Funding Alerts in 30 Minutes or Less
Did you know the National Science Foundation offers funding to graduate students?
Of course you did.
However, did you know that the Romance Writers of America also has funding for graduate students? As does the government of Ireland, the Slovak Academic Information Agency, and the Huntington Botanical Gardens.
But how could you possibly find a funding opportunity that is just right for you?
I’m about to tell you.
STOP!
You were about to save this article for some vague time in the future when you have time to actually work through the information. You can go ahead and do so. But before you do, please mark off 30 minutes in your calendar to come back to this information. This is literally worth your time.
Okay, welcome back.
Here is your goal for the next 30 minutes: to create a weekly email funding alert of opportunities just for you.
I recommend that you receive email alerts from two funding databases, Pivot and Grant Forward. We’ll start with Pivot.
1 – 5 minutes: Find Pivot
The easiest way into both databases is through the UA library website here:
http://new.library.arizona.edu/#databases
Search for Pivot and go to their website.
Pivot is a database with a dizzying number of funding opportunities. According to its own website, the cumulative opportunities are worth more than $44 billon.
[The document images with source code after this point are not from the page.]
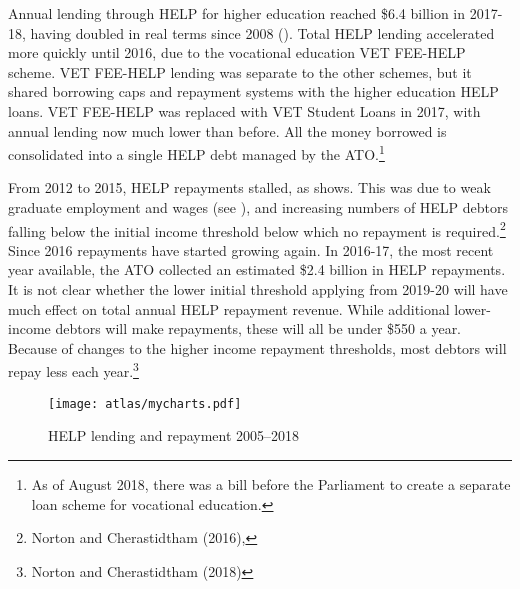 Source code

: \documentclass{grattan}
\begin{document}
Annual lending through HELP for higher education reached \$6.4 billion in 2017-18, having doubled in real terms since 2008 (). Total HELP lending accelerated more quickly until 2016, due to the vocational education VET FEE-HELP scheme. VET FEE-HELP lending was separate to the other schemes, but it shared borrowing caps and repayment systems with the higher education HELP loans. VET FEE-HELP was replaced with VET Student Loans in 2017, with annual lending now much lower than before. All the money borrowed is consolidated into a single HELP debt managed by the ATO.\footnote{As of August 2018, there was a bill before the Parliament to create a separate loan scheme for vocational education.}

From 2012 to 2015, HELP repayments stalled, as  shows. This was due to weak graduate employment and wages (see ), and increasing numbers of HELP debtors falling below the initial income threshold below which no repayment is required.\footnote{Norton and Cherastidtham (2016), } Since 2016 repayments have started growing again. In 2016-17, the most recent year available, the ATO collected an estimated \$2.4 billion in HELP repayments. It is not clear whether the lower initial threshold applying from 2019-20 will have much effect on total annual HELP repayment revenue. While additional lower-income debtors will make repayments, these will all be under \$550 a year. Because of changes to the higher income repayment thresholds, most debtors will repay less each year.\footnote{Norton and Cherastidtham (2018)}


    \begin{figure} %
    \caption{HELP lending and repayment 2005--2018}\label{fig:help-lending-and-repayment-20052018}
    \texttt{[image: atlas/mycharts.pdf]}
    \end{figure}
\end{document}
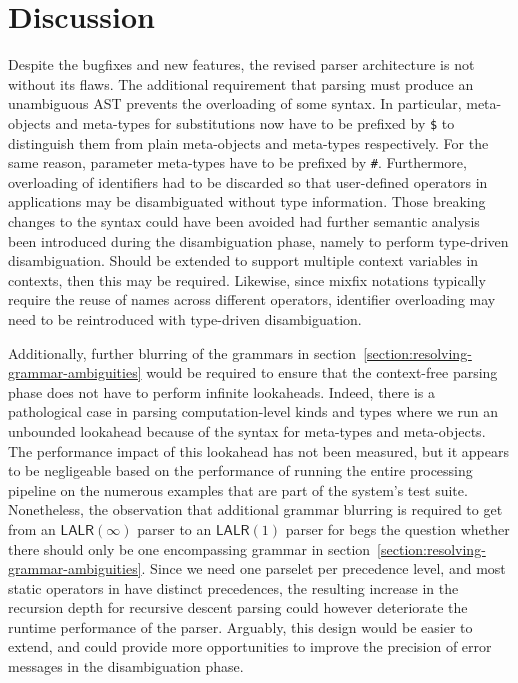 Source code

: \section{Discussion}

Despite the bugfixes and new features, the revised parser architecture is not without its flaws.
The additional requirement that parsing must produce an unambiguous \ac{AST} prevents the overloading of some syntax.
In particular, meta-objects and meta-types for substitutions now have to be prefixed by \texttt{\$} to distinguish them from plain meta-objects and meta-types respectively.
For the same reason, parameter meta-types have to be prefixed by \texttt{\#}.
Furthermore, overloading of identifiers had to be discarded so that user-defined operators in applications may be disambiguated without type information.
Those breaking changes to the syntax could have been avoided had further semantic analysis been introduced during the disambiguation phase, namely to perform type-driven disambiguation.
Should \Beluga be extended to support multiple context variables in contexts, then this may be required.
Likewise, since mixfix notations typically require the reuse of names across different operators, identifier overloading may need to be reintroduced with type-driven disambiguation.

Additionally, further blurring of the grammars in section~\ref{section:resolving-grammar-ambiguities} would be required to ensure that the context-free parsing phase does not have to perform infinite lookaheads.
Indeed, there is a pathological case in parsing computation-level kinds and types where we run an unbounded lookahead because of the syntax for meta-types and meta-objects.
The performance impact of this lookahead has not been measured, but it appears to be negligeable based on the performance of running the entire processing pipeline on the numerous examples that are part of the system's test suite.
Nonetheless, the observation that additional grammar blurring is required to get from an $ \mathsf{LALR}(\infty) $ parser to an $ \mathsf{LALR}(1) $ parser for \Beluga begs the question whether there should only be one encompassing grammar in section~\ref{section:resolving-grammar-ambiguities}.
Since we need one parselet per precedence level, and most static operators in \Beluga have distinct precedences, the resulting increase in the recursion depth for recursive descent parsing could however deteriorate the runtime performance of the parser.
Arguably, this design would be easier to extend, and could provide more opportunities to improve the precision of error messages in the disambiguation phase.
Only a sliver of those are relevant to you. However, Pivot has information on everything from a $900 internship for young artists interested in functional clay to the $144,000 Energy Computational Science Graduate Fellowship Program. (I hear you, artists. We’ll discuss equity at some other point. The clock is ticking.)
5 – 10 Minutes: Create a Pivot Account
On the top right of Pivot homepage, you’ll find “Sign up.” Go there.
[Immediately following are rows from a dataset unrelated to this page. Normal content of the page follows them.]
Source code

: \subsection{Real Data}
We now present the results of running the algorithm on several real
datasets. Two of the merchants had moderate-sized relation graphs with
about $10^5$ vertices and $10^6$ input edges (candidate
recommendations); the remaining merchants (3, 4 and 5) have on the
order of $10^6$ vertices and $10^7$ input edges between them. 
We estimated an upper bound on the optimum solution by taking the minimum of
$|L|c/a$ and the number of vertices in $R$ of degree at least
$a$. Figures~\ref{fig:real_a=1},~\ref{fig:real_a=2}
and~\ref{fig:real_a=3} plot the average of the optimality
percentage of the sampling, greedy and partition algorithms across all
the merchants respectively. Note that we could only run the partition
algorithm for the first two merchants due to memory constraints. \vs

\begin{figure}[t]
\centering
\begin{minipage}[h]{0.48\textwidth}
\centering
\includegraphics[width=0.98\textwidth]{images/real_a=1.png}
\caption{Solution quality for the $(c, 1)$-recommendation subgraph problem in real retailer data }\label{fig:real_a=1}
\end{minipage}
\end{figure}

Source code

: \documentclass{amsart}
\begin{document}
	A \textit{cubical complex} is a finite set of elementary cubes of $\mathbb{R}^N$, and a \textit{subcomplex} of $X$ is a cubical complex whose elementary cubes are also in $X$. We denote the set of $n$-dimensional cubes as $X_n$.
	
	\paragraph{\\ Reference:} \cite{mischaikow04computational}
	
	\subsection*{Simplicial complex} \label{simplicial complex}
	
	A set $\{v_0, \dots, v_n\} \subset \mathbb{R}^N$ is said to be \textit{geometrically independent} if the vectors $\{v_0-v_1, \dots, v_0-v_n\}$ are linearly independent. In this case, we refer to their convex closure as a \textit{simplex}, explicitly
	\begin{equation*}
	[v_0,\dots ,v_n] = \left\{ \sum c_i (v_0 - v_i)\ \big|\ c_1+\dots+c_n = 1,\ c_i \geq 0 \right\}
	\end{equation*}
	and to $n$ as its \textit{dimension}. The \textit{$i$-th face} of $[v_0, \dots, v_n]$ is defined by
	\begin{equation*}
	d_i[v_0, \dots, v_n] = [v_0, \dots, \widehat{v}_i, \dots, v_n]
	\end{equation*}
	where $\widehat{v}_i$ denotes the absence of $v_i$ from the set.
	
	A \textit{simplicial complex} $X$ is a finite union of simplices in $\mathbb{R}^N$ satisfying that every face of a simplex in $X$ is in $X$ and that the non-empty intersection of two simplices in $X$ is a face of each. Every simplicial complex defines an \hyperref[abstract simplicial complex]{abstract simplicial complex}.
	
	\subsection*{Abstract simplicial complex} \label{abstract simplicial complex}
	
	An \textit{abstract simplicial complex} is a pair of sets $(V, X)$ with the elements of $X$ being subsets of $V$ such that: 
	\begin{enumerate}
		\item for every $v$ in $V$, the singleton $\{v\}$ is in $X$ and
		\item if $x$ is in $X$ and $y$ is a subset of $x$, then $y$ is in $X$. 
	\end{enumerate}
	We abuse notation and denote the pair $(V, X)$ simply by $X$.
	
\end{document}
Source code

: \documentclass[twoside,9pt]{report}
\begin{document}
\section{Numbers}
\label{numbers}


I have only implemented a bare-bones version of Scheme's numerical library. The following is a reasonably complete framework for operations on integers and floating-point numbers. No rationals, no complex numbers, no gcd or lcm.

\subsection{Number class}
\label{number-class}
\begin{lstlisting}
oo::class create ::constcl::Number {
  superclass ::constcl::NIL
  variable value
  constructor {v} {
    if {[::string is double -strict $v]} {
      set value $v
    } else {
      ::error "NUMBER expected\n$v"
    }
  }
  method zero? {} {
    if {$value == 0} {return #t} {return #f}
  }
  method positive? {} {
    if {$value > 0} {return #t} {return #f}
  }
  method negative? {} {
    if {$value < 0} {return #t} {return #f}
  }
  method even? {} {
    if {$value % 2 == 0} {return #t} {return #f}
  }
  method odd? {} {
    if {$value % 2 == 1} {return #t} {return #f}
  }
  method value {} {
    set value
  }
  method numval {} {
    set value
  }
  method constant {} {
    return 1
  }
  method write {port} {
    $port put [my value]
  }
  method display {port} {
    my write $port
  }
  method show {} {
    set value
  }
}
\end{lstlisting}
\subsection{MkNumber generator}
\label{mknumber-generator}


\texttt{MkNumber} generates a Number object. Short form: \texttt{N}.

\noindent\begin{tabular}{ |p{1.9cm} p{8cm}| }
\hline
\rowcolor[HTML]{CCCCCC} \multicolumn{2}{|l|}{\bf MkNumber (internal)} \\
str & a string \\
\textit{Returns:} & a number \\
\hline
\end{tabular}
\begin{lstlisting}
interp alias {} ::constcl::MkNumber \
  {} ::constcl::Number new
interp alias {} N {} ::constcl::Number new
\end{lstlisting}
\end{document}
You will need to use your name@email.arizona.edu account since the UA pays for the subscription to Pivot and this email verifies your relationship to the UA.
10 – 25 Minutes: Search Pivot
Figure out a search that works well for you. This will take some trial and error.
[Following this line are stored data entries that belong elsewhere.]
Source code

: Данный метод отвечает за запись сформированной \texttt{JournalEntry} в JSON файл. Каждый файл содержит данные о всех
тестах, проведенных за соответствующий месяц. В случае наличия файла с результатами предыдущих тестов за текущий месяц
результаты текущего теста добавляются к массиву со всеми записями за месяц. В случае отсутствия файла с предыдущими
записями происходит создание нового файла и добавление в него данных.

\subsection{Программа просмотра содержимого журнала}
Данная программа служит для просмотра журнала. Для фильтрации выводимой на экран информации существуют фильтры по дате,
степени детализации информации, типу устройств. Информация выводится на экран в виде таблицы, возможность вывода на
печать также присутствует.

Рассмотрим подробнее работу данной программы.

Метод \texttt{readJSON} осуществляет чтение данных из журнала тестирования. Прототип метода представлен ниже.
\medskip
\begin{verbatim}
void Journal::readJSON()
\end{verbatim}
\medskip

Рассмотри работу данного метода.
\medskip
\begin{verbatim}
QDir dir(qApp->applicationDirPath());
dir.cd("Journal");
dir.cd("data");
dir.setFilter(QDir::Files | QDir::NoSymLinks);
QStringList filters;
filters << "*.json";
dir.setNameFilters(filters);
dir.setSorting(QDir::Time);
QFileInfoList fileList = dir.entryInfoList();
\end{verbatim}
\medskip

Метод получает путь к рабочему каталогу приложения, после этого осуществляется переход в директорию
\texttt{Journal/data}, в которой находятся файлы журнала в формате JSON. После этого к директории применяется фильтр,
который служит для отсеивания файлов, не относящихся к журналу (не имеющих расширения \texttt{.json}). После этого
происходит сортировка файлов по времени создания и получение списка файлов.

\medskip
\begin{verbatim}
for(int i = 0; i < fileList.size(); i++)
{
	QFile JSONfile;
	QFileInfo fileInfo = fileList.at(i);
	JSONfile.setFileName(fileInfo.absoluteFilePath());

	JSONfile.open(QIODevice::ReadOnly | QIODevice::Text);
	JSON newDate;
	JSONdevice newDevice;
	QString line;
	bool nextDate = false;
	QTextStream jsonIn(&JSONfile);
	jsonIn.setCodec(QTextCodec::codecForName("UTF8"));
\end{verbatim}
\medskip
I usually do not use the top three rows at all. Put in your citizenship, your funding type, and applicant type.
For “keyword” begin broadly with the “browse” function. Do your first search with a general category such as “engineering” and then, using that little triangle on the left of the categories, you can try another search with a more specific keyword (but I suggest using their keywords).
A good search has between 10 – 200 results with several that pertain to you. You’ll rarely, maybe never, get a perfect search with 100% of the results relevant to you.
25 – 30 Minutes: Save Your Search
Once you have a good search (as defined above), save it. When it asks if you want weekly alerts, say yes. You will get one email a week with funding opportunities just for you.
Action Items for Later
Okay, so we didn’t get to Grant Forward. But this has been a really productive 30 minutes. You will now get personalized funding alerts once a week.
You can schedule 30 minutes later to set up an alert from Grant Forward. It is basically the same process as above.
Also, you may want to check out the UA library’s tutorial on Pivot. There is a lot you can do with this database.
http://www.library.arizona.edu/applications/quickHelp/tutorial/pivot
Good luck!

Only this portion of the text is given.